AstraZeneca and MSD have shared positive results for Lynparza (olaparib) in previously treated germline BRCA1/2-mutated (gBRCAm) advanced ovarian cancer.
The results from the trial, presented at the 2019 American Society of Clinical Oncology (ASCO) Annual Meeting in Chicago, US, showed a statistically-significant and clinically-meaningful improvement in objective response rate for Lynparza vs. chemotherapy in the indication.
In ovarian cancer, the treatment achieved a 72% objective response rate in patients with the relapsed, germline BRCA-mutated variation of the disease who had received two or more prior lines of chemotherapy, making it the first and only PARP inhibitor to demonstrate efficacy vs. chemotherapy.

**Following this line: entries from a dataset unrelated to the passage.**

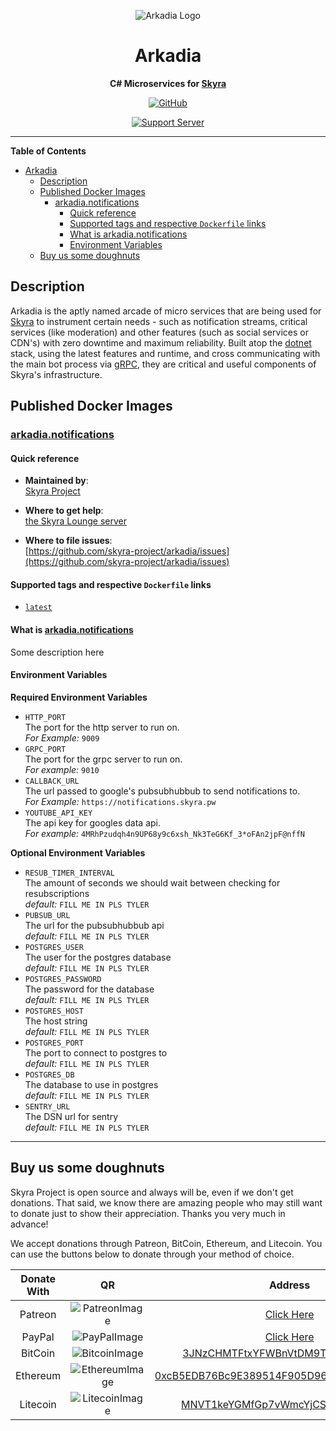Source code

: <div align="center">

![Arkadia Logo](https://cdn.skyra.pw/gh-assets/arkadia-logo.png)

# Arkadia

**C# Microservices for [Skyra]**

[![GitHub](https://img.shields.io/github/license/skyra-project/arkadia)](https://github.com/skyra-project/arkadia/blob/main/LICENSE.md)

[![Support Server](https://discord.com/api/guilds/254360814063058944/embed.png?style=banner2)][support server]

</div>

---

**Table of Contents**

-   [Arkadia](#arkadia)
    -   [Description](#description)
    -   [Published Docker Images](#published-docker-images)
        -   [arkadia.notifications](#arkadianotifications)
            -   [Quick reference](#quick-reference)
            -   [Supported tags and respective `Dockerfile` links](#supported-tags-and-respective-dockerfile-links)
            -   [What is arkadia.notifications](#what-is-arkadianotifications)
            -   [Environment Variables](#environment-variables)
    -   [Buy us some doughnuts](#buy-us-some-doughnuts)

## Description

Arkadia is the aptly named arcade of micro services that are being used for [Skyra] to instrument certain needs - such as notification streams, critical services (like moderation) and other features (such as social services or CDN's) with zero downtime and maximum reliability. Built atop the [dotnet] stack, using the latest features and runtime, and cross communicating with the main bot process via [gRPC], they are critical and useful components of Skyra's infrastructure.

## Published Docker Images

### [arkadia.notifications][arklink]

#### Quick reference

-   **Maintained by**:  
    [Skyra Project](https://github.com/skyra-project)

-   **Where to get help**:  
    [the Skyra Lounge server](https://join.skyra.pw)

-   **Where to file issues**:  
    [https://github.com/skyra-project/arkadia/issues](https://github.com/skyra-project/arkadia/issues)

#### Supported tags and respective `Dockerfile` links

-   [`latest`](https://github.com/skyra-project/arkadia/blob/main/Notifications.Dockerfile)

#### What is [arkadia.notifications][arklink]

Some description here

#### Environment Variables

**Required Environment Variables**

-   `HTTP_PORT`  
     The port for the http server to run on.  
     _For Example:_ `9009`
-   `GRPC_PORT`  
     The port for the grpc server to run on.  
     _For example:_ `9010`
-   `CALLBACK_URL`  
     The url passed to google's pubsubhubbub to send notifications to.  
     _For Example:_ `https://notifications.skyra.pw`
-   `YOUTUBE_API_KEY`  
     The api key for googles data api.  
     _For example:_ `4MRhPzudqh4n9UP68y9c6xsh_Nk3TeG6Kf_3*oFAn2jpF@nffN`

**Optional Environment Variables**

-   `RESUB_TIMER_INTERVAL`  
    The amount of seconds we should wait between checking for resubscriptions  
    _default:_ `FILL ME IN PLS TYLER`
-   `PUBSUB_URL`  
    The url for the pubsubhubbub api  
    _default:_ `FILL ME IN PLS TYLER`
-   `POSTGRES_USER`  
    The user for the postgres database  
    _default:_ `FILL ME IN PLS TYLER`
-   `POSTGRES_PASSWORD`  
    The password for the database  
    _default:_ `FILL ME IN PLS TYLER`
-   `POSTGRES_HOST`  
    The host string  
    _default:_ `FILL ME IN PLS TYLER`
-   `POSTGRES_PORT`  
    The port to connect to postgres to  
    _default:_ `FILL ME IN PLS TYLER`
-   `POSTGRES_DB`  
    The database to use in postgres  
    _default:_ `FILL ME IN PLS TYLER`
-   `SENTRY_URL`  
    The DSN url for sentry  
    _default:_ `FILL ME IN PLS TYLER`

---

## Buy us some doughnuts

Skyra Project is open source and always will be, even if we don't get donations. That said, we know there are amazing people who
may still want to donate just to show their appreciation. Thanks you very much in advance!

We accept donations through Patreon, BitCoin, Ethereum, and Litecoin. You can use the buttons below to donate through your method of choice.

| Donate With |         QR         |                        Address                         |
| :---------: | :----------------: | :----------------------------------------------------: |
|   Patreon   | ![PatreonImage][]  |                 [Click Here][patreon]                  |
|   PayPal    |  ![PayPalImage][]  |                  [Click Here][paypal]                  |
|   BitCoin   | ![BitcoinImage][]  |     [3JNzCHMTFtxYFWBnVtDM9Tt34zFbKvdwco][bitcoin]      |
|  Ethereum   | ![EthereumImage][] | [0xcB5EDB76Bc9E389514F905D9680589004C00190c][ethereum] |
|  Litecoin   | ![LitecoinImage][] |     [MNVT1keYGMfGp7vWmcYjCS8ntU8LNvjnqM][litecoin]     |

[bitcoin]: bitcoin:3JNzCHMTFtxYFWBnVtDM9Tt34zFbKvdwco?amount=0.01&label=Skyra%20Discord%20Bot
[bitcoinimage]: https://cdn.skyra.pw/gh-assets/bitcoin.png
[ethereum]: ethereum:0xcB5EDB76Bc9E389514F905D9680589004C00190c?amount=0.01&label=Skyra%20Discord%20Bot
[ethereumimage]: https://cdn.skyra.pw/gh-assets/ethereum.png
[litecoin]: litecoin:MNVT1keYGMfGp7vWmcYjCS8ntU8LNvjnqM?amount=0.01&label=Skyra%20Discord%20Bot
[litecoinimage]: https://cdn.skyra.pw/gh-assets/litecoin.png
[patreon]: https://donate.skyra.pw/patreon
[patreonimage]: https://cdn.skyra.pw/gh-assets/patreon.png
[paypal]: https://donate.skyra.pw/paypal
[paypalimage]: https://cdn.skyra.pw/gh-assets/paypal.png
[skyra]: https://github.com/skyra-project/skyra
[support server]: https://join.skyra.pw
[dotnet]: https://dotnet.microsoft.com
[grpc]: https://grpc.io
[arklink]: (https://github.com/skyra-project/docker-images/pkgs/container/arkadia.notifications)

The trial also met the key secondary endpoint of progression-free survival (PFS), demonstrating a statistically-significant and clinically-meaningful improvement in the time patients lived without disease progression for Lynparza of 13.4 months vs. 9.2 months on chemotherapy.
The news comes hot on the heels of the company’s announcement that the drug improved the time without disease progression in pancreatic cancer by a median of 7.4 months, and that 22% of patients receiving the monotherapy remained free of disease progression after two years vs. 10% on placebo.

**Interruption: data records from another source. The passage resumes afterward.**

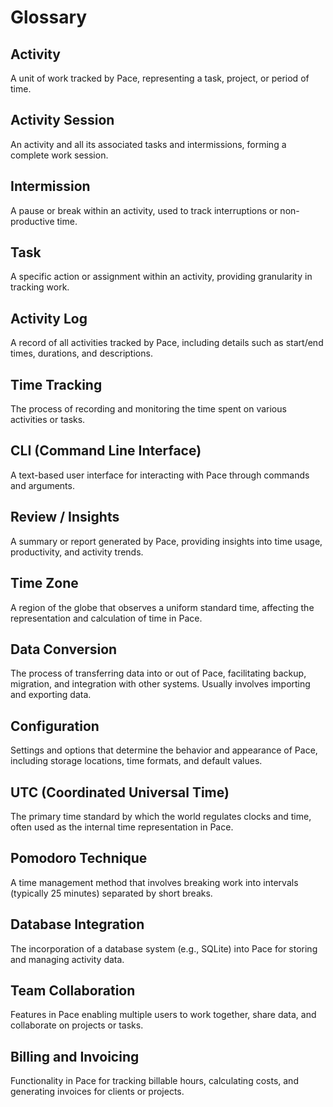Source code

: # Glossary

## Activity

A unit of work tracked by Pace, representing a task, project, or period of time.

## Activity Session

An activity and all its associated tasks and intermissions, forming a complete
work session.

## Intermission

A pause or break within an activity, used to track interruptions or
non-productive time.

## Task

A specific action or assignment within an activity, providing granularity in
tracking work.

## Activity Log

A record of all activities tracked by Pace, including details such as start/end
times, durations, and descriptions.

## Time Tracking

The process of recording and monitoring the time spent on various activities or
tasks.

## CLI (Command Line Interface)

A text-based user interface for interacting with Pace through commands and
arguments.

## Review / Insights

A summary or report generated by Pace, providing insights into time usage,
productivity, and activity trends.

## Time Zone

A region of the globe that observes a uniform standard time, affecting the
representation and calculation of time in Pace.

## Data Conversion

The process of transferring data into or out of Pace, facilitating backup,
migration, and integration with other systems. Usually involves importing and
exporting data.

## Configuration

Settings and options that determine the behavior and appearance of Pace,
including storage locations, time formats, and default values.

## UTC (Coordinated Universal Time)

The primary time standard by which the world regulates clocks and time, often
used as the internal time representation in Pace.

## Pomodoro Technique

A time management method that involves breaking work into intervals (typically
25 minutes) separated by short breaks.

## Database Integration

The incorporation of a database system (e.g., SQLite) into Pace for storing and
managing activity data.

## Team Collaboration

Features in Pace enabling multiple users to work together, share data, and
collaborate on projects or tasks.

## Billing and Invoicing

Functionality in Pace for tracking billable hours, calculating costs, and
generating invoices for clients or projects.
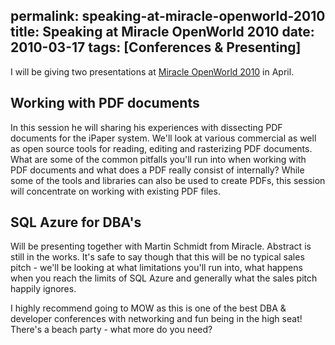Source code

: permalink: speaking-at-miracle-openworld-2010
title: Speaking at Miracle OpenWorld 2010
date: 2010-03-17
tags: [Conferences & Presenting]
---
I will be giving two presentations at [Miracle OpenWorld 2010](http://mow2010.dk/) in April.

## Working with PDF documents

In this session he will sharing his experiences with dissecting PDF documents for the iPaper system. We'll look at various commercial as well as open source tools for reading, editing and rasterizing PDF documents. What are some of the common pitfalls you'll run into when working with PDF documents and what does a PDF really consist of internally? While some of the tools and libraries can also be used to create PDFs, this session will concentrate on working with existing PDF files.

## SQL Azure for DBA's

Will be presenting together with Martin Schmidt from Miracle. Abstract is still in the works. It's safe to say though that this will be no typical sales pitch - we'll be looking at what limitations you'll run into, what happens when you reach the limits of SQL Azure and generally what the sales pitch happily ignores.

I highly recommend going to MOW as this is one of the best DBA &amp; developer conferences with networking and fun being in the high seat! There's a beach party - what more do you need?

José Baselga, vice president of oncology R&D, said: “Lynparza provides a much-needed alternative and improvement over standard-of-care chemotherapy for patients with BRCA-mutated, advanced ovarian cancer. This is the fourth positive Phase II/III trial in advanced ovarian cancer for Lynparza, across multiple lines of therapy. We look forward to working closely with regulatory authorities to include findings from this trial in the prescribing information for Lynparza.”
Advanced ovarian cancer means the cancer has spread to other body organs some distance away from the ovaries, such as the liver or lungs. Incidence rates for ovarian cancer are projected to rise by 15% in the UK between 2014 and 2035, to 32 cases per 100,000 females by 2035.